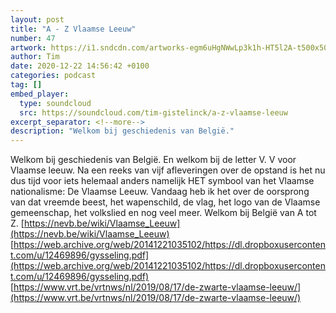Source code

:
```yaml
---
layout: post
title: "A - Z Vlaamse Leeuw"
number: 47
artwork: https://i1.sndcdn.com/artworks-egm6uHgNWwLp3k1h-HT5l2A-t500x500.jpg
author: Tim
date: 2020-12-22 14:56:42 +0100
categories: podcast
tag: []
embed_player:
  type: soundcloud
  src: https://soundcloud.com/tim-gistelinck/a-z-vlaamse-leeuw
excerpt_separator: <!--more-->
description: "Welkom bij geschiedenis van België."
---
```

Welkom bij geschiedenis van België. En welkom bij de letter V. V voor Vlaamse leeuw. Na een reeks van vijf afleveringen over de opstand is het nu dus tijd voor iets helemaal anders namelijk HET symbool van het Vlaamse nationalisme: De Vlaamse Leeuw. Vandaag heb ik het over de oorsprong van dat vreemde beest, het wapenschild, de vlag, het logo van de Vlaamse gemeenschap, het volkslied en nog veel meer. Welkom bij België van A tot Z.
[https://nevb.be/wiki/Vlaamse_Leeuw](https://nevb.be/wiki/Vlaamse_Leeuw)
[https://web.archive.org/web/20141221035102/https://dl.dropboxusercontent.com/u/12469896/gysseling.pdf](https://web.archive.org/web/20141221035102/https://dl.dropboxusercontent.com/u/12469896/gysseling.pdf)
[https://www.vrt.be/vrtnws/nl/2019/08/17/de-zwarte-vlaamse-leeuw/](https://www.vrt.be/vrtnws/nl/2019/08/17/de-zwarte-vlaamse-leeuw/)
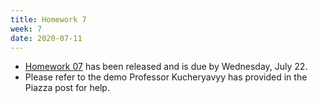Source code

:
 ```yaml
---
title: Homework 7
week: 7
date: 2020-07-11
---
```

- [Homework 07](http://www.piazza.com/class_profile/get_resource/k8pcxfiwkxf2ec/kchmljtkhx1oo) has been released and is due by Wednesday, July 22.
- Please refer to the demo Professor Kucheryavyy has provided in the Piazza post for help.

* * *

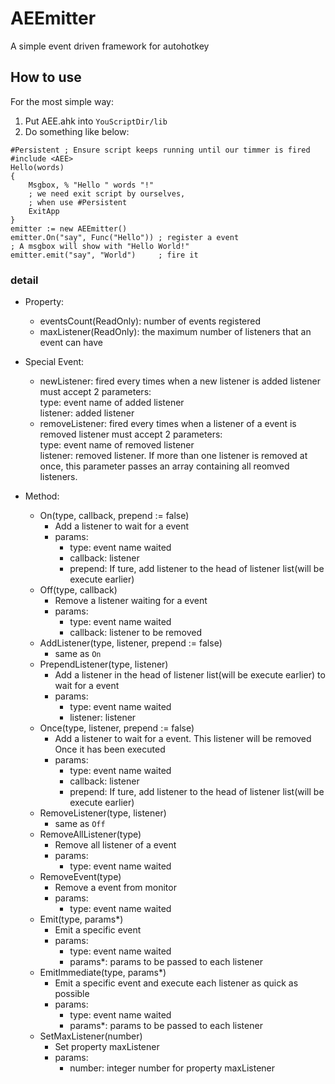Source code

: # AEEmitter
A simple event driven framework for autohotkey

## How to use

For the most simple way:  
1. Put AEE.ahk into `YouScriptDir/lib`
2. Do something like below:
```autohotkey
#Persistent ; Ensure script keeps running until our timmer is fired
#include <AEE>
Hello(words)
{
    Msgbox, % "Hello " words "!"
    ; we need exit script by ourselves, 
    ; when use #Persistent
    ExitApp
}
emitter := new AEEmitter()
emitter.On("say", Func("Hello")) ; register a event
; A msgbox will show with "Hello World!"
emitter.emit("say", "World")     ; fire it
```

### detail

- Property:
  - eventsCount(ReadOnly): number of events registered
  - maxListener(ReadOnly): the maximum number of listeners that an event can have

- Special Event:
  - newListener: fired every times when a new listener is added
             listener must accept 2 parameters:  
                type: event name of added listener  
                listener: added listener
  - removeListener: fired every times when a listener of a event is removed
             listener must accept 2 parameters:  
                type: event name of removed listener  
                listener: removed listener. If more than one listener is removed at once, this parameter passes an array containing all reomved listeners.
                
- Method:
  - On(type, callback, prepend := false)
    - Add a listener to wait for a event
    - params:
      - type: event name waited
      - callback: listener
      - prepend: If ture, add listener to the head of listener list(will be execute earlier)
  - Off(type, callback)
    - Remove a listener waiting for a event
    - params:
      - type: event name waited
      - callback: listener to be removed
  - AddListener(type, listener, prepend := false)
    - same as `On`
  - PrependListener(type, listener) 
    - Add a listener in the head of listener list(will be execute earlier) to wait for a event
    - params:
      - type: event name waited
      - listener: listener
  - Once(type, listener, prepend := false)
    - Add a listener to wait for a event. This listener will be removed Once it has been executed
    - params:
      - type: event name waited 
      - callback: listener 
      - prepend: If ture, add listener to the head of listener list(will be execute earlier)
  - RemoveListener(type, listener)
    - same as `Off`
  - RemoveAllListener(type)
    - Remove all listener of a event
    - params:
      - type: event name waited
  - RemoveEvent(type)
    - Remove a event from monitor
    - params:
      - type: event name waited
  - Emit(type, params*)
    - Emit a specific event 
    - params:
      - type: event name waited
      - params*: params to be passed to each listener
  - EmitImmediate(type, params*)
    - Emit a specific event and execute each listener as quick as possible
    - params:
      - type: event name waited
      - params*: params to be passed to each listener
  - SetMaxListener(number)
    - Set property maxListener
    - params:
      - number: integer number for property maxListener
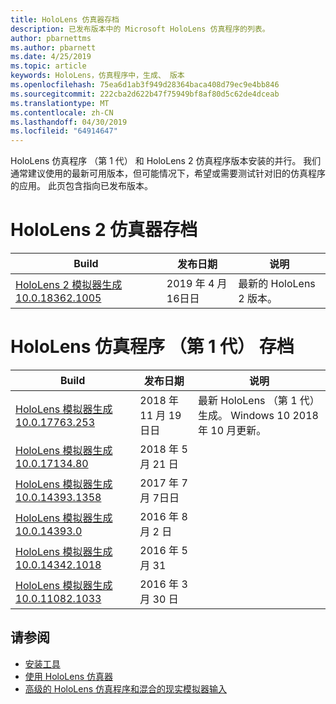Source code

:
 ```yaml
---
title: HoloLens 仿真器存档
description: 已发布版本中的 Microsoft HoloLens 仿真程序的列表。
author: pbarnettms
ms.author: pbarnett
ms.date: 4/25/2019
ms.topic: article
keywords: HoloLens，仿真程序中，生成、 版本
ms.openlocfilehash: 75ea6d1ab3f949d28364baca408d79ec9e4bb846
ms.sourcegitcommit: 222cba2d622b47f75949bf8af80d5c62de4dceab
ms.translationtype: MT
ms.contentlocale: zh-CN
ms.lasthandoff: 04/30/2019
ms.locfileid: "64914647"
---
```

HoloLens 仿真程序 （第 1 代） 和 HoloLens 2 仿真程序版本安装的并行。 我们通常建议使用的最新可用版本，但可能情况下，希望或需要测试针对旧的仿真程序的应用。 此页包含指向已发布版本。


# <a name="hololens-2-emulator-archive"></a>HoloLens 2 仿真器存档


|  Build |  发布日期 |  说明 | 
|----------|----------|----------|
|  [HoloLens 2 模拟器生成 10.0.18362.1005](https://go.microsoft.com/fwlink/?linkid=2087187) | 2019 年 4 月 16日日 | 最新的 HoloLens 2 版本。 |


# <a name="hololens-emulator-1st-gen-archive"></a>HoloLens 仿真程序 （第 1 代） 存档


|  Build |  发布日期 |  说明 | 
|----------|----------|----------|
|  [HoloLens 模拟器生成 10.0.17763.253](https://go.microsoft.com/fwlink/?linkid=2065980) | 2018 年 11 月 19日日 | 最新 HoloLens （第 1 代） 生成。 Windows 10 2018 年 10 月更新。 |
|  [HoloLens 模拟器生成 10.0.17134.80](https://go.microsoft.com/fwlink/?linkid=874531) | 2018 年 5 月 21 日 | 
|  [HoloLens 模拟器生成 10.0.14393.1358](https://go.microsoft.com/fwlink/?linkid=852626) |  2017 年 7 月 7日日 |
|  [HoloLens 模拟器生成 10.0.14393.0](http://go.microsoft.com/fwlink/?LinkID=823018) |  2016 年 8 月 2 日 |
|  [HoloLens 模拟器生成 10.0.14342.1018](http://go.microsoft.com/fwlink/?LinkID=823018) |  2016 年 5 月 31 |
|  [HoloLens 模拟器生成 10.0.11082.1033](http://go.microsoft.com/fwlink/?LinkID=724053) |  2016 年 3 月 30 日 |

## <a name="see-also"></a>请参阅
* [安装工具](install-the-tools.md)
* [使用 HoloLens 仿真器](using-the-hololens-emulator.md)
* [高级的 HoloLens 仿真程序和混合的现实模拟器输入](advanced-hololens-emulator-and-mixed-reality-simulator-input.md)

= AIM OF THE TASK =
Working from the data above, extract solely the lines from the one containing "Wednesday, July 22." through the one containing "- Please refer", exactly as they appear, both included.

= EXERCISE RESULT =
- [Homework 07](http://www.piazza.com/class_profile/get_resource/k8pcxfiwkxf2ec/kchmljtkhx1oo) has been released and is due by Wednesday, July 22.
- Please refer to the demo Professor Kucheryavyy has provided in the Piazza post for help.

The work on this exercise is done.